It added-- "We saw an opportunity to but Havok Inc to deliver great experiences for our fans."
Microsoft uses Havok in its popular Halo series of games, but many other leading games companies
have also licensed Havok's software over the years, including Activision, Electronic Arts, Nintendo,
Sony and Ubisoft, among others.
So far, the Havok gaming engine has provided various physics for hundreds of game titles.
Microsoft said it still planned to license Havok to these and other customers, even as it brings
development and maintenance of the software under its own management.
Overall, Havok was founded in 1998 and is headquartered in Dublin, Ireland. Intel acquired
the company back in 2007 and has maintained it as an independent subsidiary with offices in Dublin,
San Francisco, Seoul, Shanghai, Tokyo, and a few cities in Germany.
It's not yet clear to what degree this independence will be maintained under Microsoft, however.

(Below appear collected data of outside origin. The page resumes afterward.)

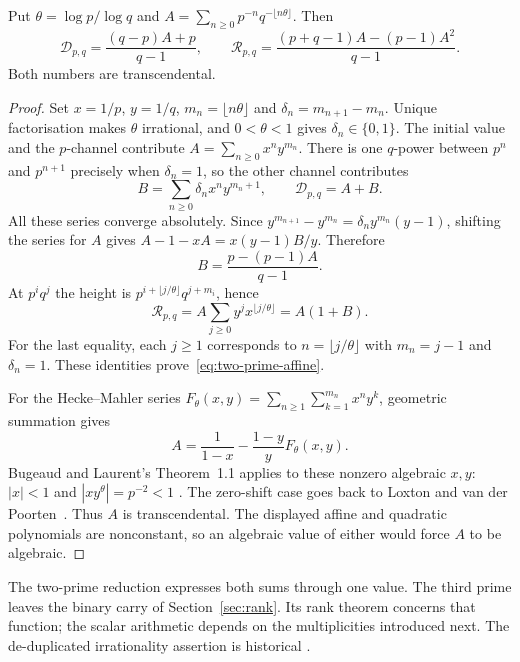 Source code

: \documentclass[11pt]{article}
\begin{document}
\begin{theorem}
\label{res:two-prime-transcendence}
\label{res:two-prime-repeated-transcendence}
Put $\theta=\log p/\log q$ and
$A=\sum_{n\ge0}p^{-n}q^{-\lfloor n\theta\rfloor}$.  Then
\begin{equation}\label{eq:two-prime-affine}
 \mathcal D_{p,q}=\frac{(q-p)A+p}{q-1},\qquad
 \mathcal R_{p,q}=\frac{(p+q-1)A-(p-1)A^2}{q-1}.
\end{equation}
Both numbers are transcendental.
\end{theorem}
\begin{proof}
Set $x=1/p$, $y=1/q$, $m_n=\lfloor n\theta\rfloor$ and
$\delta_n=m_{n+1}-m_n$.  Unique factorisation makes $\theta$ irrational,
and $0<\theta<1$ gives $\delta_n\in\{0,1\}$.  The initial value and the
$p$-channel contribute $A=\sum_{n\ge0}x^ny^{m_n}$.  There is one $q$-power
between $p^n$ and $p^{n+1}$ precisely when $\delta_n=1$, so the other
channel contributes
\[
 B=\sum_{n\ge0}\delta_nx^ny^{m_n+1},\qquad \mathcal D_{p,q}=A+B.
\]
All these series converge absolutely.  Since
$y^{m_{n+1}}-y^{m_n}=\delta_ny^{m_n}(y-1)$, shifting the series for $A$
gives $A-1-xA=x(y-1)B/y$.  Therefore
\[
 B=\frac{p-(p-1)A}{q-1}.
\]
At $p^iq^j$ the height is
$p^{i+\lfloor j/\theta\rfloor}q^{j+m_i}$, hence
\[
 \mathcal R_{p,q}
 =A\sum_{j\ge0}y^jx^{\lfloor j/\theta\rfloor}=A(1+B).
\]
For the last equality, each $j\ge1$ corresponds to
$n=\lfloor j/\theta\rfloor$ with $m_n=j-1$ and $\delta_n=1$.
These identities prove~\eqref{eq:two-prime-affine}.

For the Hecke--Mahler series
$F_\theta(x,y)=\sum_{n\ge1}\sum_{k=1}^{m_n}x^ny^k$, geometric summation gives
\begin{equation}\label{eq:hecke-mahler-boundary}
 A=\frac1{1-x}-\frac{1-y}{y}F_\theta(x,y).
\end{equation}
Bugeaud and Laurent's Theorem~1.1 applies to these nonzero algebraic $x,y$:
$|x|<1$ and $|xy^\theta|=p^{-2}<1$
\cite[p.~3, Theorem~1.1]{bugeaudlaurent2023}. The zero-shift case goes back
to Loxton and van der Poorten~\cite[p.~40, Theorem~8]{loxtonvdp1977}.
Thus $A$ is transcendental.
The displayed affine and quadratic polynomials are nonconstant, so an
algebraic value of either would force $A$ to be algebraic.
\end{proof}

The two-prime reduction expresses both sums through one value.  The third
prime leaves the binary carry of Section~\ref{sec:rank}.  Its rank theorem
concerns that function; the scalar arithmetic depends on the multiplicities
introduced next.  The de-duplicated irrationality assertion is historical
\cite{erdos1974letter}.
\end{document}
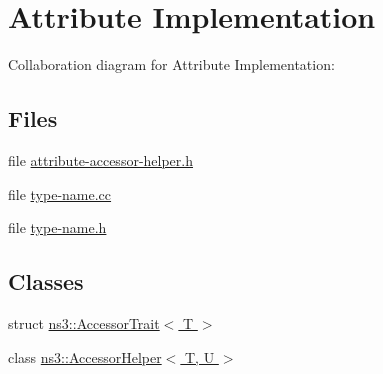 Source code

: \hypertarget{group__attributeimpl}{}\section{Attribute Implementation}
\label{group__attributeimpl}
Collaboration diagram for Attribute Implementation\+:
\subsection*{Files}
\begin{DoxyCompactItemize}
\item 
file \hyperlink{attribute-accessor-helper_8h}{attribute-\/accessor-\/helper.\+h}
\item 
file \hyperlink{type-name_8cc}{type-\/name.\+cc}
\item 
file \hyperlink{type-name_8h}{type-\/name.\+h}
\end{DoxyCompactItemize}
\subsection*{Classes}
\begin{DoxyCompactItemize}
\item 
struct \hyperlink{structns3_1_1AccessorTrait}{ns3\+::\+Accessor\+Trait$<$ T $>$}
\item 
class \hyperlink{classns3_1_1AccessorHelper}{ns3\+::\+Accessor\+Helper$<$ T, U $>$}
\end{DoxyCompactItemize}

But Microsoft did say that one of its immediate goals was to further integrate Havok physics
into its Azure-powered Xbox One Cloud.
Massive-scale and cloud-calculated physics are some of the most anticipated features of Microsoft
Studios' forthcoming Crackdown 3, which is expected to ship sometime in mid-2016.
Currently, Havok's main competitor in the gaming physics segment is Nvidia, which has licensed
its own PhysX technology for use in more than 150 game titles so far.